[[ DATA LISTING, beginning ]]
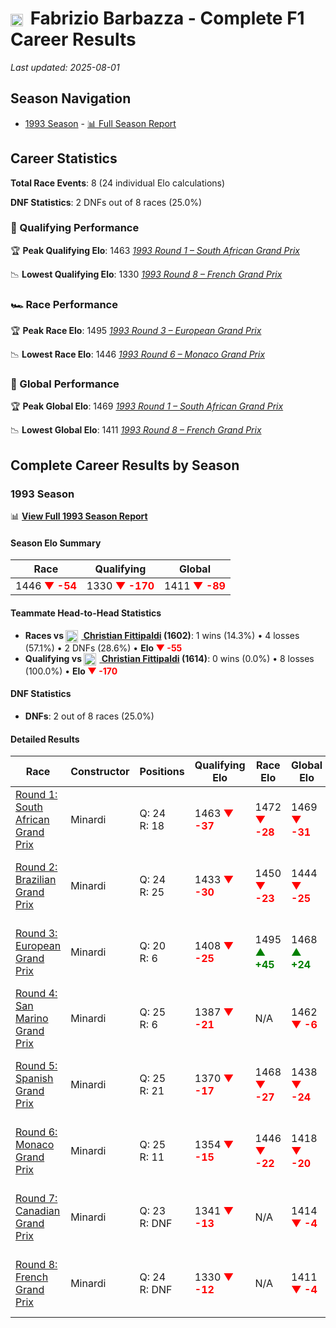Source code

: # <img src="https://upload.wikimedia.org/wikipedia/commons/0/03/Flag_of_Italy.svg" alt="Italy" width="20" height="auto" style="vertical-align: middle; margin-right: 5px;" onerror="this.outerHTML='🇮🇹'; this.style.marginRight='5px';"/> Fabrizio Barbazza - Complete F1 Career Results

*Last updated: 2025-08-01*

## Season Navigation

- [1993 Season](#1993-season) - [📊 Full Season Report](../seasons/1993-season-report)

## Career Statistics

**Total Race Events**: 8 (24 individual Elo calculations)

**DNF Statistics**: 2 DNFs out of 8 races (25.0%)

### 🏁 Qualifying Performance

🏆 **Peak Qualifying Elo**: 1463
   *[1993 Round 1 – South African Grand Prix](../seasons/1993-season-report#round-1-south-african-grand-prix)*

📉 **Lowest Qualifying Elo**: 1330
   *[1993 Round 8 – French Grand Prix](../seasons/1993-season-report#round-8-french-grand-prix)*

### 🏎️ Race Performance

🏆 **Peak Race Elo**: 1495
   *[1993 Round 3 – European Grand Prix](../seasons/1993-season-report#round-3-european-grand-prix)*

📉 **Lowest Race Elo**: 1446
   *[1993 Round 6 – Monaco Grand Prix](../seasons/1993-season-report#round-6-monaco-grand-prix)*

### 🌟 Global Performance

🏆 **Peak Global Elo**: 1469
   *[1993 Round 1 – South African Grand Prix](../seasons/1993-season-report#round-1-south-african-grand-prix)*

📉 **Lowest Global Elo**: 1411
   *[1993 Round 8 – French Grand Prix](../seasons/1993-season-report#round-8-french-grand-prix)*


## Complete Career Results by Season

### 1993 Season

📊 **[View Full 1993 Season Report](../seasons/1993-season-report)**

#### Season Elo Summary

| Race | Qualifying | Global |
|------|------------|--------|
| 1446 **<span style="color: red;">▼ -54</span>** | 1330 **<span style="color: red;">▼ -170</span>** | 1411 **<span style="color: red;">▼ -89</span>** |

#### Teammate Head-to-Head Statistics

- **Races vs [<img src="https://upload.wikimedia.org/wikipedia/commons/0/05/Flag_of_Brazil.svg" alt="Brazil" width="20" height="auto" style="vertical-align: middle; margin-right: 5px;" onerror="this.outerHTML='🇧🇷'; this.style.marginRight='5px';"/> Christian Fittipaldi](christian-fittipaldi) (1602)**: 1 wins (14.3%) • 4 losses (57.1%) • 2 DNFs (28.6%) • **Elo <span style="color: red;">▼ -55</span>**
- **Qualifying vs [<img src="https://upload.wikimedia.org/wikipedia/commons/0/05/Flag_of_Brazil.svg" alt="Brazil" width="20" height="auto" style="vertical-align: middle; margin-right: 5px;" onerror="this.outerHTML='🇧🇷'; this.style.marginRight='5px';"/> Christian Fittipaldi](christian-fittipaldi) (1614)**: 0 wins (0.0%) • 8 losses (100.0%) • **Elo <span style="color: red;">▼ -170</span>**

#### DNF Statistics

- **DNFs**: 2 out of 8 races (25.0%)

#### Detailed Results

| Race | Constructor | Positions | Qualifying Elo | Race Elo | Global Elo | Teammate |
|------|-------------|-----------|----------------|----------|------------|----------|
| [Round 1: South African Grand Prix](../seasons/1993-season-report#round-1-south-african-grand-prix) | Minardi | Q: 24<br/>R: 18 | 1463 **<span style="color: red;">▼ -37</span>** | 1472 **<span style="color: red;">▼ -28</span>** | 1469 **<span style="color: red;">▼ -31</span>** | [<img src="https://upload.wikimedia.org/wikipedia/commons/0/05/Flag_of_Brazil.svg" alt="Brazil" width="20" height="auto" style="vertical-align: middle; margin-right: 5px;" onerror="this.outerHTML='🇧🇷'; this.style.marginRight='5px';"/> Christian Fittipaldi](christian-fittipaldi)<br/>Q: 13<br/>R: 4 |
| [Round 2: Brazilian Grand Prix](../seasons/1993-season-report#round-2-brazilian-grand-prix) | Minardi | Q: 24<br/>R: 25 | 1433 **<span style="color: red;">▼ -30</span>** | 1450 **<span style="color: red;">▼ -23</span>** | 1444 **<span style="color: red;">▼ -25</span>** | [<img src="https://upload.wikimedia.org/wikipedia/commons/0/05/Flag_of_Brazil.svg" alt="Brazil" width="20" height="auto" style="vertical-align: middle; margin-right: 5px;" onerror="this.outerHTML='🇧🇷'; this.style.marginRight='5px';"/> Christian Fittipaldi](christian-fittipaldi)<br/>Q: 20<br/>R: 17 |
| [Round 3: European Grand Prix](../seasons/1993-season-report#round-3-european-grand-prix) | Minardi | Q: 20<br/>R: 6 | 1408 **<span style="color: red;">▼ -25</span>** | 1495 **<span style="color: green;">▲ +45</span>** | 1468 **<span style="color: green;">▲ +24</span>** | [<img src="https://upload.wikimedia.org/wikipedia/commons/0/05/Flag_of_Brazil.svg" alt="Brazil" width="20" height="auto" style="vertical-align: middle; margin-right: 5px;" onerror="this.outerHTML='🇧🇷'; this.style.marginRight='5px';"/> Christian Fittipaldi](christian-fittipaldi)<br/>Q: 16<br/>R: 7 |
| [Round 4: San Marino Grand Prix](../seasons/1993-season-report#round-4-san-marino-grand-prix) | Minardi | Q: 25<br/>R: 6 | 1387 **<span style="color: red;">▼ -21</span>** | N/A | 1462 **<span style="color: red;">▼ -6</span>** | [<img src="https://upload.wikimedia.org/wikipedia/commons/0/05/Flag_of_Brazil.svg" alt="Brazil" width="20" height="auto" style="vertical-align: middle; margin-right: 5px;" onerror="this.outerHTML='🇧🇷'; this.style.marginRight='5px';"/> Christian Fittipaldi](christian-fittipaldi)<br/>Q: 23<br/>R: DNF |
| [Round 5: Spanish Grand Prix](../seasons/1993-season-report#round-5-spanish-grand-prix) | Minardi | Q: 25<br/>R: 21 | 1370 **<span style="color: red;">▼ -17</span>** | 1468 **<span style="color: red;">▼ -27</span>** | 1438 **<span style="color: red;">▼ -24</span>** | [<img src="https://upload.wikimedia.org/wikipedia/commons/0/05/Flag_of_Brazil.svg" alt="Brazil" width="20" height="auto" style="vertical-align: middle; margin-right: 5px;" onerror="this.outerHTML='🇧🇷'; this.style.marginRight='5px';"/> Christian Fittipaldi](christian-fittipaldi)<br/>Q: 20<br/>R: 8 |
| [Round 6: Monaco Grand Prix](../seasons/1993-season-report#round-6-monaco-grand-prix) | Minardi | Q: 25<br/>R: 11 | 1354 **<span style="color: red;">▼ -15</span>** | 1446 **<span style="color: red;">▼ -22</span>** | 1418 **<span style="color: red;">▼ -20</span>** | [<img src="https://upload.wikimedia.org/wikipedia/commons/0/05/Flag_of_Brazil.svg" alt="Brazil" width="20" height="auto" style="vertical-align: middle; margin-right: 5px;" onerror="this.outerHTML='🇧🇷'; this.style.marginRight='5px';"/> Christian Fittipaldi](christian-fittipaldi)<br/>Q: 17<br/>R: 5 |
| [Round 7: Canadian Grand Prix](../seasons/1993-season-report#round-7-canadian-grand-prix) | Minardi | Q: 23<br/>R: DNF | 1341 **<span style="color: red;">▼ -13</span>** | N/A | 1414 **<span style="color: red;">▼ -4</span>** | [<img src="https://upload.wikimedia.org/wikipedia/commons/0/05/Flag_of_Brazil.svg" alt="Brazil" width="20" height="auto" style="vertical-align: middle; margin-right: 5px;" onerror="this.outerHTML='🇧🇷'; this.style.marginRight='5px';"/> Christian Fittipaldi](christian-fittipaldi)<br/>Q: 17<br/>R: 9 |
| [Round 8: French Grand Prix](../seasons/1993-season-report#round-8-french-grand-prix) | Minardi | Q: 24<br/>R: DNF | 1330 **<span style="color: red;">▼ -12</span>** | N/A | 1411 **<span style="color: red;">▼ -4</span>** | [<img src="https://upload.wikimedia.org/wikipedia/commons/0/05/Flag_of_Brazil.svg" alt="Brazil" width="20" height="auto" style="vertical-align: middle; margin-right: 5px;" onerror="this.outerHTML='🇧🇷'; this.style.marginRight='5px';"/> Christian Fittipaldi](christian-fittipaldi)<br/>Q: 23<br/>R: 8 |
[[ DATA LISTING, end ]]
WHAT YOU SHOULD DO: Copy the records above exactly, from the first line through the line containing "Race Elo**: 1446", and leave out the pictures.

OUTPUT BELOW:
Source code

: # <img src="https://upload.wikimedia.org/wikipedia/commons/0/03/Flag_of_Italy.svg" alt="Italy" width="20" height="auto" style="vertical-align: middle; margin-right: 5px;" onerror="this.outerHTML='🇮🇹'; this.style.marginRight='5px';"/> Fabrizio Barbazza - Complete F1 Career Results

*Last updated: 2025-08-01*

## Season Navigation

- [1993 Season](#1993-season) - [📊 Full Season Report](../seasons/1993-season-report)

## Career Statistics

**Total Race Events**: 8 (24 individual Elo calculations)

**DNF Statistics**: 2 DNFs out of 8 races (25.0%)

### 🏁 Qualifying Performance

🏆 **Peak Qualifying Elo**: 1463
   *[1993 Round 1 – South African Grand Prix](../seasons/1993-season-report#round-1-south-african-grand-prix)*

📉 **Lowest Qualifying Elo**: 1330
   *[1993 Round 8 – French Grand Prix](../seasons/1993-season-report#round-8-french-grand-prix)*

### 🏎️ Race Performance

🏆 **Peak Race Elo**: 1495
   *[1993 Round 3 – European Grand Prix](../seasons/1993-season-report#round-3-european-grand-prix)*

📉 **Lowest Race Elo**: 1446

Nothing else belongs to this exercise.